Welcome to the September 2023 edition of the pganalyze newsletter!
Last month we've had the honor of joining some of our favorite podcasts (Stack Overflow podcast, O11ycast & others!), to talk about Postgres performance optimization, database observability best practices, the role of data platform teams, how to scale Postgres expertise, and more. See direct links to all podcast episodes later below.
We've also released the first version of a pganalyze feature we're very excited about: The new OpenTelemetry tracing integration for combining application-side tracing info ("which of my app requests was slow, and why") with Postgres EXPLAIN plans. This adds a direct link to pganalyze from within your application observability tools, enabling easier performance optimization work for the whole team. Read more below, or give it a try!

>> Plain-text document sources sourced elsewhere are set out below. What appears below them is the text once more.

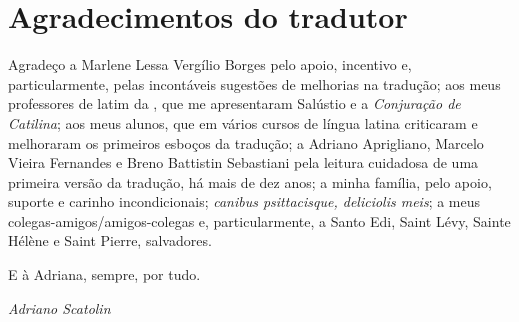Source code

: \section{Agradecimentos do tradutor}

Agradeço a Marlene Lessa Vergílio Borges pelo apoio, incentivo e,
particularmente,  pelas  incontáveis sugestões de melhorias na tradução; aos
meus professores de latim da , que me apresentaram Salústio e a
\emph{Conjuração de Catilina}; aos meus alunos, que em vários
cursos de língua latina criticaram e melhoraram os primeiros esboços da tradução; a Adriano Aprigliano, Marcelo Vieira Fernandes e Breno Battistin Sebastiani pela leitura cuidadosa de uma primeira versão da tradução, há mais de dez anos; a
minha família, pelo apoio, suporte e carinho incondicionais; \emph{canibus psittacisque, deliciolis meis}; a meus colegas-amigos/amigos-colegas e, particularmente, a Santo
Edi, Saint Lévy, Sainte Hélène e Saint Pierre,  salvadores.

\indent\begin{minipage}{\linewidth}
E à Adriana, sempre, por tudo.

\bigskip
\small\hfill \emph{Adriano Scatolin}
\end{minipage}

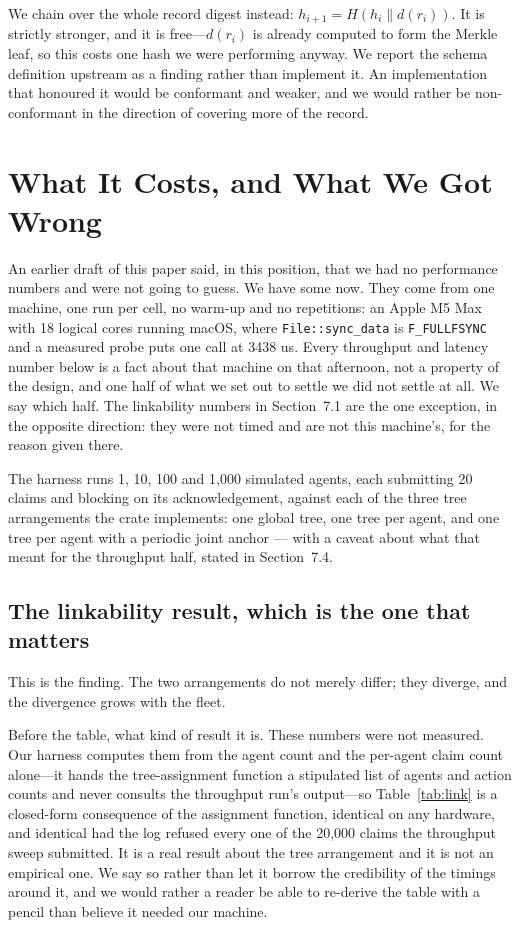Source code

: \documentclass[11pt]{article}
\begin{document}
We chain over the whole record digest instead:
$h_{i+1} = H(h_i \| d(r_i))$. It is strictly stronger, and it is free---$d(r_i)$
is already computed to form the Merkle leaf, so this costs one hash we were
performing anyway. We report the schema definition upstream as a finding rather
than implement it. An implementation that honoured it would be conformant and
weaker, and we would rather be non-conformant in the direction of covering more
of the record.

\section{What It Costs, and What We Got Wrong}
\label{sec:measure}

An earlier draft of this paper said, in this position, that we had no
performance numbers and were not going to guess. We have some now. They come
from one machine, one run per cell, no warm-up and no repetitions: an Apple M5
Max with 18 logical cores running macOS, where \texttt{File::sync\_data} is
\texttt{F\_FULLFSYNC} and a measured probe puts one call at
3438 us. Every throughput and latency number below is a fact about
that machine on that afternoon, not a property of the design, and one half of
what we set out to settle we did not settle at all. We say which
half. The linkability numbers in Section~7.1 are the one exception, in the
opposite direction: they were not timed and are not this machine's, for the
reason given there.

The harness runs 1, 10, 100 and 1{,}000 simulated agents, each submitting 20
claims and blocking on its acknowledgement, against each of the three tree
arrangements the crate implements: one global tree, one tree per agent, and
one tree per agent with a periodic joint anchor --- with a caveat about what
that meant for the throughput half, stated in Section~7.4.

\subsection{The linkability result, which is the one that matters}

This is the finding. The two arrangements do not merely differ; they diverge,
and the divergence grows with the fleet.

Before the table, what kind of result it is. These numbers were not measured.
Our harness computes them from the agent count and the per-agent claim count
alone---it hands the tree-assignment function a stipulated list of agents and
action counts and never consults the throughput run's output---so
Table~\ref{tab:link} is a closed-form consequence of the assignment function,
identical on any hardware, and identical had the log refused every one of the
20,000 claims the throughput sweep submitted. It is a real result about the
tree arrangement and it is not an empirical one. We say so rather than let it
borrow the credibility of the timings around it, and we would rather a reader
be able to re-derive the table with a pencil than believe it needed our
machine.
\end{document}
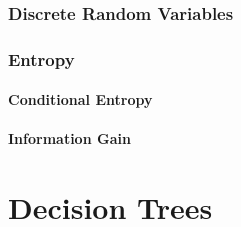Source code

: \documentclass{mlnotes}
\begin{document}
\section{Discrete Random Variables}
\section{Entropy}
\subsection{Conditional Entropy}
\subsection{Information Gain}

\part{Decision Trees}

\printindex[defn]
\end{document}

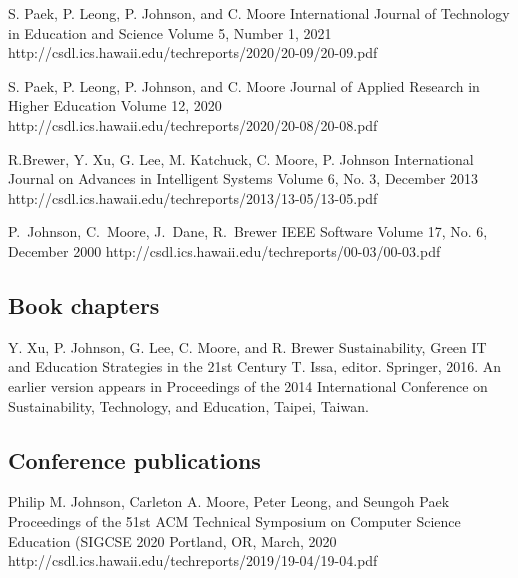 \documentclass[11pt,letterpaper,sans]{moderncv} %
\begin{document}
    {S. Paek, P. Leong, P. Johnson, and C. Moore}
    {International Journal of Technology in Education and Science}
    {Volume 5, Number 1, 2021}
    {http://csdl.ics.hawaii.edu/techreports/2020/20-09/20-09.pdf}

    {S. Paek, P. Leong, P. Johnson, and C. Moore}
    {Journal of Applied Research in Higher Education}
    {Volume 12, 2020}
    {http://csdl.ics.hawaii.edu/techreports/2020/20-08/20-08.pdf}

    {R.Brewer, Y. Xu, G. Lee, M. Katchuck, C. Moore, P. Johnson}
    {International Journal on Advances in Intelligent Systems}
    {Volume 6, No. 3, December 2013}
    {http://csdl.ics.hawaii.edu/techreports/2013/13-05/13-05.pdf}

    {P.~Johnson, C.~Moore, J.~Dane, R.~Brewer}
    {IEEE Software}
    {Volume 17, No. 6, December 2000}
    {http://csdl.ics.hawaii.edu/techreports/00-03/00-03.pdf}

    \subsection{Book chapters}

    {Y. Xu, P. Johnson, G. Lee, C. Moore, and R. Brewer}
    {Sustainability, Green IT and Education Strategies in the 21st Century}
    {T. Issa, editor. Springer, 2016. An earlier version appears in Proceedings of the 2014 International Conference on Sustainability, Technology, and Education, Taipei, Taiwan.}

    \subsection{Conference publications}

    {Philip M. Johnson, Carleton A. Moore, Peter Leong, and Seungoh Paek}
    {Proceedings of the 51st ACM Technical Symposium on Computer Science Education (SIGCSE 2020}
    {Portland, OR, March, 2020}
    {http://csdl.ics.hawaii.edu/techreports/2019/19-04/19-04.pdf}
\end{document}
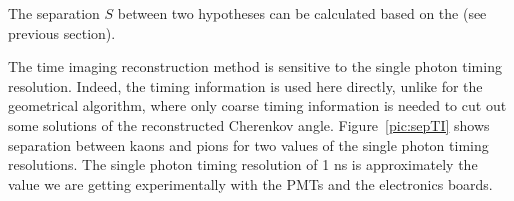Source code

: The separation $S$ between two hypotheses can be calculated based on the \deltall (see previous section).

The time imaging reconstruction method is sensitive to the single photon timing resolution. Indeed, the timing information is used here directly, unlike for the geometrical algorithm, where only coarse timing information is needed to cut out some solutions of the reconstructed Cherenkov angle. Figure~\ref{pic:sepTI} shows separation between kaons and pions for two values of the single photon timing resolutions. The single photon timing resolution of 1 ns is approximately the value we are getting experimentally with the PMTs and the electronics boards.
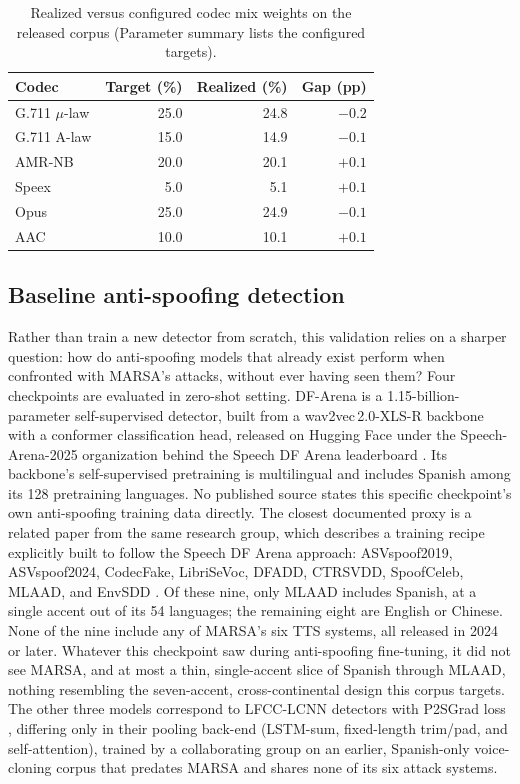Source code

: \documentclass[11pt]{article}
\begin{document}
\begin{table}[H]
\centering
\caption{Realized versus configured codec mix weights on the released
corpus (Parameter summary lists the configured targets).}
\label{tab:codecfidelity}
\small
\begin{tabular}{lrrr}
\toprule
\textbf{Codec} & \textbf{Target (\%)} & \textbf{Realized (\%)} & \textbf{Gap (pp)} \\
\midrule
G.711 $\mu$-law & 25.0 & 24.8 & $-0.2$ \\
G.711 A-law     & 15.0 & 14.9 & $-0.1$ \\
AMR-NB          & 20.0 & 20.1 & $+0.1$ \\
Speex           &  5.0 &  5.1 & $+0.1$ \\
Opus            & 25.0 & 24.9 & $-0.1$ \\
AAC             & 10.0 & 10.1 & $+0.1$ \\
\bottomrule
\end{tabular}
\end{table}

\FloatBarrier
\subsection*{Baseline anti-spoofing detection}

Rather than train a new detector from scratch, this validation relies on a
sharper question: how do anti-spoofing models that already exist perform when
confronted with MARSA's attacks, without ever having seen them? Four
checkpoints are evaluated in zero-shot setting. DF-Arena is a
1.15-billion-parameter self-supervised detector, built from a
wav2vec\,2.0-XLS-R backbone \citep{babu2022xlsr} with a conformer
classification head, released on Hugging Face under the
Speech-Arena-2025 organization behind the Speech DF Arena leaderboard
\citep{dowerah2025speechdfarena}. Its backbone's self-supervised
pretraining is multilingual and includes Spanish among its 128
pretraining languages. No published source states this specific
checkpoint's own anti-spoofing training data directly. The closest
documented proxy is a related paper from the same research group,
which describes a training recipe explicitly built to follow the
Speech DF Arena approach: ASVspoof2019, ASVspoof2024, CodecFake,
LibriSeVoc, DFADD, CTRSVDD, SpoofCeleb, MLAAD, and EnvSDD
\citep{raptor2026}. Of these nine, only MLAAD includes Spanish, at a
single accent out of its 54 languages; the remaining eight are English
or Chinese. None of the nine include any of MARSA's six TTS systems,
all released in 2024 or later. Whatever this checkpoint saw during
anti-spoofing fine-tuning, it did not see MARSA, and at most a thin,
single-accent slice of Spanish through MLAAD, nothing resembling the
seven-accent, cross-continental design this corpus targets. The
other three models correspond to LFCC-LCNN detectors with P2SGrad loss
\citep{wang2021comparative}, differing only in their pooling back-end
(LSTM-sum, fixed-length trim/pad, and self-attention), trained by a
collaborating group on an earlier, Spanish-only voice-cloning corpus
that predates MARSA and shares none of its six attack systems. 
\end{document}
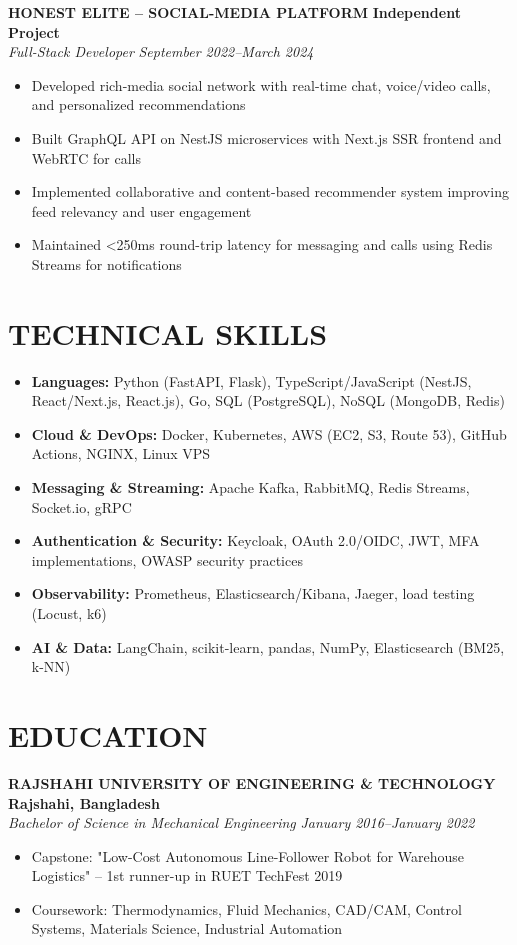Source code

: \documentclass[11pt,letterpaper]{article}
\newcommand{\role}[4]{
  \begin{center}
  \textbf{#1} \hfill \textbf{#2} \\
  \textit{#3} \hfill \textit{#4}
  \end{center}
}
\begin{document}
\role{HONEST ELITE -- SOCIAL-MEDIA PLATFORM}{Independent Project}{Full-Stack Developer}{September 2022--March 2024}
\begin{itemize}[leftmargin=*,nosep,topsep=0pt]
  \item Developed rich-media social network with real-time chat, voice/video calls, and personalized recommendations
  \item Built GraphQL API on NestJS microservices with Next.js SSR frontend and WebRTC for calls
  \item Implemented collaborative and content-based recommender system improving feed relevancy and user engagement
  \item Maintained <250ms round-trip latency for messaging and calls using Redis Streams for notifications
\end{itemize}

\vspace{1em}
\section{TECHNICAL SKILLS}

\vspace{0.5em}
\begin{itemize}[leftmargin=*,nosep]
  \item \textbf{Languages:} Python (FastAPI, Flask), TypeScript/JavaScript (NestJS, React/Next.js, React.js), Go, SQL (PostgreSQL), NoSQL (MongoDB, Redis)
  \item \textbf{Cloud \& DevOps:} Docker, Kubernetes, AWS (EC2, S3, Route 53), GitHub Actions, NGINX, Linux VPS
  \item \textbf{Messaging \& Streaming:} Apache Kafka, RabbitMQ, Redis Streams, Socket.io, gRPC
  \item \textbf{Authentication \& Security:} Keycloak, OAuth 2.0/OIDC, JWT, MFA implementations, OWASP security practices
  \item \textbf{Observability:} Prometheus, Elasticsearch/Kibana, Jaeger, load testing (Locust, k6)
  \item \textbf{AI \& Data:} LangChain, scikit-learn, pandas, NumPy, Elasticsearch (BM25, k-NN)
\end{itemize}

\vspace{1em}
\section{EDUCATION}

\vspace{0.5em}
\role{RAJSHAHI UNIVERSITY OF ENGINEERING \& TECHNOLOGY}{Rajshahi, Bangladesh}{Bachelor of Science in Mechanical Engineering}{January 2016--January 2022}
\begin{itemize}[leftmargin=*,nosep,topsep=0pt]
  \item Capstone: "Low-Cost Autonomous Line-Follower Robot for Warehouse Logistics" -- 1st runner-up in RUET TechFest 2019
  \item Coursework: Thermodynamics, Fluid Mechanics, CAD/CAM, Control Systems, Materials Science, Industrial Automation
\end{itemize}
\end{document}
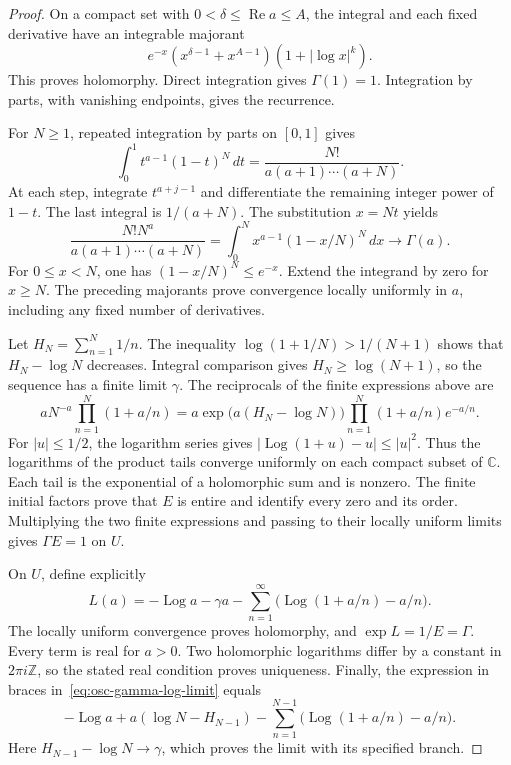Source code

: \begin{proof}
On a compact set with \(0<\delta\leq\operatorname{Re}a\leq A\),
the integral and each fixed derivative have an integrable majorant
\[
 e^{-x}(x^{\delta-1}+x^{A-1})(1+|\log x|^k).
\]
This proves holomorphy. Direct integration gives \(\Gamma(1)=1\).
Integration by parts, with vanishing endpoints, gives the recurrence.

For \(N\geq1\), repeated integration by parts on \([0,1]\) gives
\[
 \int_0^1 t^{a-1}(1-t)^N\,dt
 =\frac{N!}{a(a+1)\cdots(a+N)}.
\]
At each step, integrate \(t^{a+j-1}\) and differentiate the remaining
integer power of \(1-t\). The last integral is \(1/(a+N)\).
The substitution \(x=Nt\) yields
\[
 \frac{N!N^a}{a(a+1)\cdots(a+N)}
 =\int_0^N x^{a-1}(1-x/N)^N\,dx
 \longrightarrow\Gamma(a).
\]
For \(0\leq x<N\), one has \((1-x/N)^N\leq e^{-x}\).
Extend the integrand by zero for \(x\geq N\).
The preceding majorants prove convergence locally uniformly in \(a\),
including any fixed number of derivatives.

Let \(H_N=\sum_{n=1}^N1/n\).
The inequality \(\log(1+1/N)>1/(N+1)\) shows that \(H_N-\log N\)
decreases. Integral comparison gives \(H_N\geq\log(N+1)\), so the
sequence has a finite limit \(\gamma\).
The reciprocals of the finite expressions above are
\[
 aN^{-a}\prod_{n=1}^N(1+a/n)
 =a\exp\bigl(a(H_N-\log N)\bigr)
       \prod_{n=1}^N(1+a/n)e^{-a/n}.
\]
For \(|u|\leq1/2\), the logarithm series gives
\( |\operatorname{Log}(1+u)-u|\leq |u|^2\).
Thus the logarithms of the product tails converge uniformly on each
compact subset of \(\mathbb C\). Each tail is the exponential of a
holomorphic sum and is nonzero. The finite initial factors prove that
\(E\) is entire and identify every zero and its order.
Multiplying the two finite expressions and passing to their locally
uniform limits gives \(\Gamma E=1\) on \(U\).

On \(U\), define explicitly
\[
 L(a)=-\operatorname{Log}a-\gamma a
       -\sum_{n=1}^{\infty}
        \bigl(\operatorname{Log}(1+a/n)-a/n\bigr).
\]
The locally uniform convergence proves holomorphy, and
\(\exp L=1/E=\Gamma\). Every term is real for \(a>0\).
Two holomorphic logarithms differ by a constant in \(2\pi i\mathbb Z\),
so the stated real condition proves uniqueness.
Finally, the expression in braces in~\eqref{eq:osc-gamma-log-limit} equals
\[
 -\operatorname{Log}a+a(\log N-H_{N-1})
 -\sum_{n=1}^{N-1}
        \bigl(\operatorname{Log}(1+a/n)-a/n\bigr).
\]
Here \(H_{N-1}-\log N\to\gamma\), which proves the limit with its
specified branch.
\end{proof}

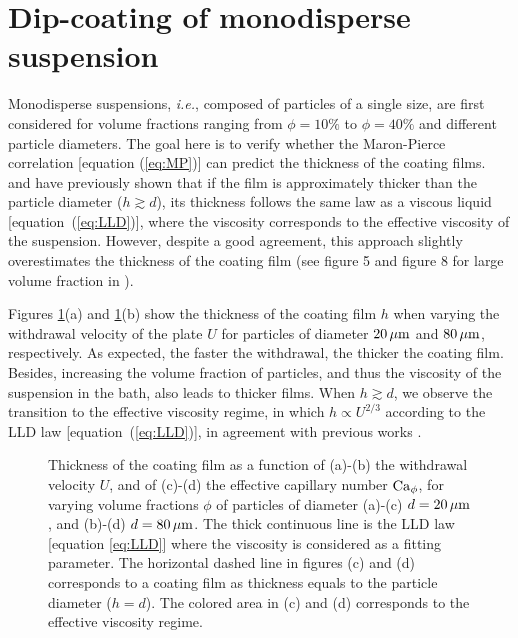 \documentclass{jfm}
\begin{document}

\section{Dip-coating of monodisperse suspension} \label{sec:mono}

Monodisperse suspensions, \textit{i.e.}, composed of particles of a single size, are first considered for volume fractions ranging from $\phi=10\%$ to $\phi=40\%$ and different particle diameters. The goal here is to verify whether the Maron-Pierce correlation [equation (\ref{eq:MP})] can predict the thickness of the coating films. \cite{gans2019dip} and \cite{palma2019dip} have previously shown that if the film is approximately thicker than the particle diameter ($h \gtrsim d$), its thickness follows the same law as a viscous liquid [equation~(\ref{eq:LLD})], where the viscosity corresponds to the effective viscosity of the suspension. However, despite a good agreement, this approach slightly overestimates the thickness of the coating film (see figure 5 and figure 8 for large volume fraction in \cite{gans2019dip}).

Figures \ref{fgr:Figure_3}(a) and \ref{fgr:Figure_3}(b) show the thickness of the coating film $h$ when varying the withdrawal velocity of the plate $U$ for particles of diameter $20\,\mu{\rm m}$ and $80\,\mu{\rm m}$, respectively. As expected, the faster the withdrawal, the thicker the coating film. Besides, increasing the volume fraction of particles, and thus the viscosity of the suspension in the bath, also leads to thicker films. When $h \gtrsim d$, we observe the transition to the effective viscosity regime, in which $h \propto U^{2/3}$ according to the LLD law [equation~(\ref{eq:LLD})], in agreement with previous works \cite[][]{gans2019dip,palma2019dip}.

\begin{figure}
    \centering
    \caption{Thickness of the coating film as a function of (a)-(b) the withdrawal velocity $U$, and of
        (c)-(d) the effective capillary number ${\rm Ca}_{\phi}$, for varying volume fractions $\phi$ of particles of diameter (a)-(c) $d = 20\,\mu{\rm m}$, and (b)-(d) $d = 80\,\mu{\rm m}$. The thick continuous line is the LLD law [equation \ref{eq:LLD}] where the viscosity is considered as a fitting parameter. The horizontal dashed line in figures (c) and (d) corresponds to a coating film as thickness equals to the particle diameter ($h=d$). The colored area in (c) and (d) corresponds to the effective viscosity regime.}
    \label{fgr:Figure_3}
\end{figure}
\end{document}
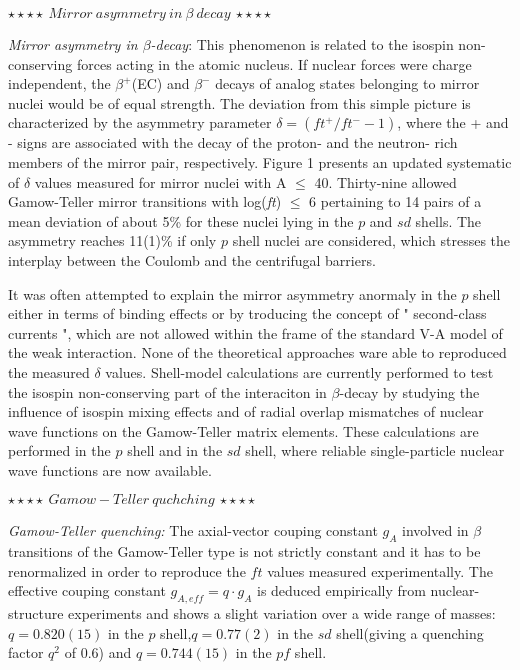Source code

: \documentclass[UTF8]{ctexart}
\begin{document}
$\star\star\star\star~Mirror~asymmetry~in~\beta~decay~\star\star\star\star$

\textit{Mirror asymmetry in $\beta$-decay}: This phenomenon is related to the isospin non-conserving forces acting in the atomic nucleus. If nuclear forces were charge independent, the $\beta^{+}$(EC) and $\beta^{-}$ decays of analog states belonging to mirror nuclei would be of equal strength. The deviation from this simple picture is characterized by the asymmetry parameter $\delta=\left( ft^{+}/ft^{-}-1 \right)$, where the + and - signs are associated with the decay of the proton- and the neutron- rich members of the mirror pair, respectively. Figure 1 presents an updated systematic of $\delta$ values measured for mirror nuclei with A $\leq$ 40. Thirty-nine allowed Gamow-Teller mirror transitions with log(\textit{ft}) $\leq$ 6 pertaining to 14 pairs of a mean deviation of about 5\% for these nuclei lying in the $p$ and $sd$ shells. The asymmetry reaches 11(1)\% if only $p$ shell nuclei are considered, which stresses the interplay between the Coulomb and the centrifugal barriers.

It was often attempted to explain the mirror asymmetry anormaly in the $p$ shell either in terms of binding effects or by troducing the concept of " second-class currents ", which are not allowed within the frame of the standard V-A model of the weak interaction. None of the theoretical approaches ware able to reproduced the measured $\delta$ values. Shell-model calculations are currently performed to test the isospin non-conserving part of the interaciton in $\beta$-decay by studying the influence of isospin mixing effects and of radial overlap mismatches of nuclear wave functions on the Gamow-Teller matrix elements. These calculations are performed in the $p$ shell and in the $sd$ shell, where reliable single-particle nuclear wave functions are now available.


$\star\star\star\star~Gamow-Teller~quchching~\star\star\star\star$

\textit{Gamow-Teller quenching:} The axial-vector couping constant $g_{A}$ involved in $\beta$ transitions of the Gamow-Teller type is not strictly constant and it has to be renormalized in order to reproduce the $ft$ values measured experimentally. The effective couping constant $g_{A,eff}=q\cdot g_{A}$ is deduced empirically from nuclear-structure experiments and shows a slight variation over a wide range of masses: $q=0.820(15)$ in the $p$ shell,$q=0.77(2)$ in the $sd$ shell(giving a quenching factor $q^{2}$ of 0.6) and $q=0.744(15)$ in the $pf$ shell.
\end{document}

And of course as always you can find our 5mins of Postgres episodes (including two on the recently released Postgres 16), as well as recent pganalyze product improvements in this newsletter.
All the best,
Lukas
Exporting Postgres EXPLAIN plans as traces to OpenTelemetry pipelines with pganalyze
Over the last couple of years, the OpenTelemetry standard has emerged as a unified way of collecting traces, metrics and logs from applications in a vendor-agnostic way. And as the most mature part of it, the tracing component of OpenTelemetry works well for connecting data points across different services.
What if we treated the database as another service, that is producing tracing data for slow query plans? This would allow us to have a unified view of application performance, including specifics on database slowdowns.
There are a couple of steps to make this work:
1. Sending trace parent information to the database. We can rely on the "traceparent" method of propagating context across services, by having applications add it to queries as a query tag in a SQL comment. You can utilize existing libraries such as sqlcommenter to enable this in your application.
2. Tracking detailed query plans for slow queries with the auto_explain extension (supported by all released Postgres versions), and logging them to the Postgres error log, preserving the trace parent as a query comment.
3. Parsing the Postgres logs using the pganalyze collector, and having it construct a span for each collected EXPLAIN plan, with the appropriate parent span configured, and then sending it to an OTLP endpoint.
The good news: We have a first version of this ready for testing! You can try this out today with the new pganalyze-collector 0.52.0 release, and give application teams a direct link to the full query plan, and tuning recommendations by pganalyze, right within existing application tracing tools, such as Honeycomb or New Relic!
For more background on why this matters, you can listen to the recent O11ycast episode, where Lukas spoke with Charity and Jess from Honeycomb on the benefits of combining database and application observability.
We'll have more details on how this works in the next couple of weeks, with specific instructions for different APM tools - in the meantime, don't hesitate to reach out with questions or feedback!
Ben and Ryan talk with Lukas on why Lukas considers himself a founder-CEO by title but engineer by trade, what’s important to understand about optimizing slow SQL queries, and the role of AI in database optimization.
Charity and Jess from Honeycomb speak with Lukas about database observability. In the podcast we explored the challenges of making it intuitive to understand why databases are slow, the open source library sqlcommenter, query plans, and insights on supporting application teams.
Lukas joined the Tech ONTAP Podcast to discuss the ins and outs of Postgres, how to improve performance, the impact of storage latency, and how pganalyze makes life better for data platform engineers.
SE Radio host Philip Winston speaks with Lukas about database indexing, queries, maintenance, scaling, and stored procedures. We also discussed some features of pganalyze, such as Index Advisor and VACUUM Advisor.
We take a close look at using EXPLAIN (ANALYZE, BUFFERS) to optimize Postgres queries, and what to know when interpreting the shared hits counter for Nested Loops.
We feature four new features in Postgres 16 that you might not know about yet. You’ll learn about pg_input_is_valid, pg_input_error_info, improvements to \watch, number separators in the SQL:2023 standard, and more!
We talk about understanding Postgres IOPS, why looking at I/O performance matters even when your data fits into the cache, and how Postgres structures its physical table structure - and how we can query the "ctid" field to find the actual location of a table page.
Subscribe on YouTube
We publish weekly videos on Postgres, our conference talks, tutorials, product walk-throughs, and more.
VACUUM Blocked by Xmin Horizon check: Fix an edge case where pganalyze was not correctly triggering an alert due to a problem holding back the Xmin Horizon for a very long time
Increase density of events shown on VACUUM Timeline for multi-day time selections
VACUUM Activity: Update lane label for manual VACUUMs in VACUUM Timeline for better distinction from autovacuums
OpenTelemetry integration
Optionally configure pganalyze to export EXPLAIN plans as OpenTelemetry tracing spans (requires pganalyze-collector 0.52.0)